An argument about the causes of it all tends to be just as noisy and inconclusive, and boils down to the academic version of the above. The participants agree on some combination of slavery (or its extension beyond the boundaries of certain limits), states’ rights and the competing economic interests which would favor a rural and agricultural region or an urban and industrial one. What are the proper proportion and combination of these causes? And was chattel slavery a root cause or merely a symptom?
Whatever the answer, sentiment about slavery, or “the peculiar institution” hardened like crystals forming on a thread suspended in a sugar solution for some twenty or thirty years before the election of Abraham Lincoln in 1860. In a large part, that hardening of attitudes was driven, as such things usually are, by the extremists on either end of the great lump of relative indifference in the middle. At the time of the Revolution, one has the impression that chattel slavery in the American colonies was something of an embarrassment to the founding fathers. No less than the eminent Doctor Johnson had acidly pointed out the hypocrisy of those who owned slaves insisting on rights and freedom for themselves. For quite some decades it seemed that slavery was on the way out.

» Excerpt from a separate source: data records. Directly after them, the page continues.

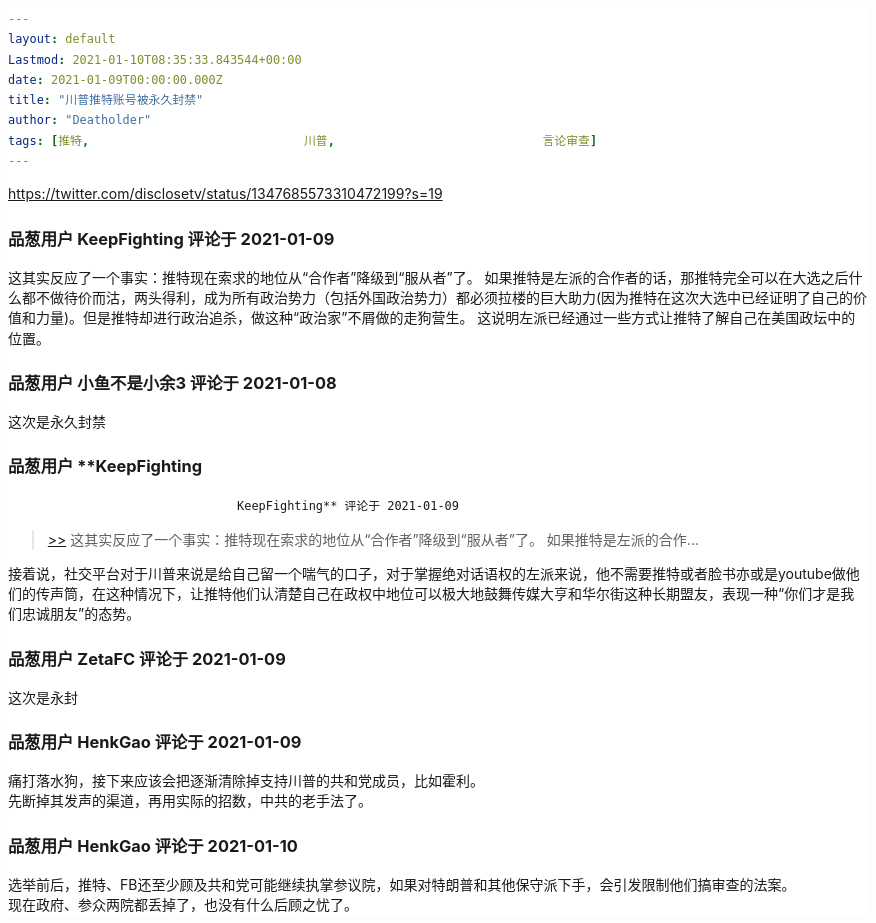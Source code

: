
 ```yaml
---
layout: default
Lastmod: 2021-01-10T08:35:33.843544+00:00
date: 2021-01-09T00:00:00.000Z
title: "川普推特账号被永久封禁"
author: "Deatholder"
tags: [推特,								川普,								言论审查]
---
```


https://twitter.com/disclosetv/status/1347685573310472199?s=19

            
### 品葱用户 **KeepFighting** 评论于 2021-01-09
        
这其实反应了一个事实：推特现在索求的地位从“合作者”降级到“服从者”了。 如果推特是左派的合作者的话，那推特完全可以在大选之后什么都不做待价而沽，两头得利，成为所有政治势力（包括外国政治势力）都必须拉楼的巨大助力(因为推特在这次大选中已经证明了自己的价值和力量)。但是推特却进行政治追杀，做这种“政治家”不屑做的走狗营生。 这说明左派已经通过一些方式让推特了解自己在美国政坛中的位置。
        


            
### 品葱用户 **小鱼不是小余3** 评论于 2021-01-08
        
这次是永久封禁
        


            
### 品葱用户 **KeepFighting				
									KeepFighting** 评论于 2021-01-09
        
> [\>>]( "/article/item_id-580381#") 这其实反应了一个事实：推特现在索求的地位从“合作者”降级到“服从者”了。 如果推特是左派的合作...

  
  
接着说，社交平台对于川普来说是给自己留一个喘气的口子，对于掌握绝对话语权的左派来说，他不需要推特或者脸书亦或是youtube做他们的传声筒，在这种情况下，让推特他们认清楚自己在政权中地位可以极大地鼓舞传媒大亨和华尔街这种长期盟友，表现一种“你们才是我们忠诚朋友”的态势。
        


            
### 品葱用户 **ZetaFC** 评论于 2021-01-09
        
这次是永封
        


            
### 品葱用户 **HenkGao** 评论于 2021-01-09
        
痛打落水狗，接下来应该会把逐渐清除掉支持川普的共和党成员，比如霍利。  
先断掉其发声的渠道，再用实际的招数，中共的老手法了。
        


            
### 品葱用户 **HenkGao** 评论于 2021-01-10
        
选举前后，推特、FB还至少顾及共和党可能继续执掌参议院，如果对特朗普和其他保守派下手，会引发限制他们搞审查的法案。  
现在政府、参众两院都丢掉了，也没有什么后顾之忧了。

Of course it cannot just slip out of mind, this war so savagely fought that lead minie-balls fell like hailstones, and the dead went down in ranks, like so much wheat cut down by a scythe blade, on battlefield after battlefield. Units had been recruited by localities; men and boys enlisted together with their friends and brothers, and went off in high spirits, commanded by officers chosen from among them. At any time over the following four years, and in the space of an hour of hot fighting before some contested strong point, there went all or most of the men from some little town in Massachusetts and Ohio, Tennessee or Georgia. Call to mind the wrenching passage in Gone With the Wind, describing the arrival of casualty lists from Gettysburg, posted on the front windows of the newspaper office for the crowd of onlookers to read, and the heroine realizing that all of the young men whom she flirted and danced with, all the brothers of her friends and sons of her mothers’ friends . . . they are all gone. As an unreconstructed Yankee, GWTW usually moves me to throw it across the room. But Margaret Mitchell grew up listening to vivid stories from the older generation and that scene has the feel of something that really happened, and if not in Atlanta, then in hundreds of other places across the North and South.
No wonder the memory of the Civil War is still so fresh, so terribly vivid in our minds. A cataclysm that all-encompassing, and passions for secession, for abolishing slavery, for free soil and a hundred other catch-phrases of the early 19th century . . . of course it will still reach out and touch us, with icy fingers, a not-quite clearly seen shadow, draped in ghostly shades of grey and blue.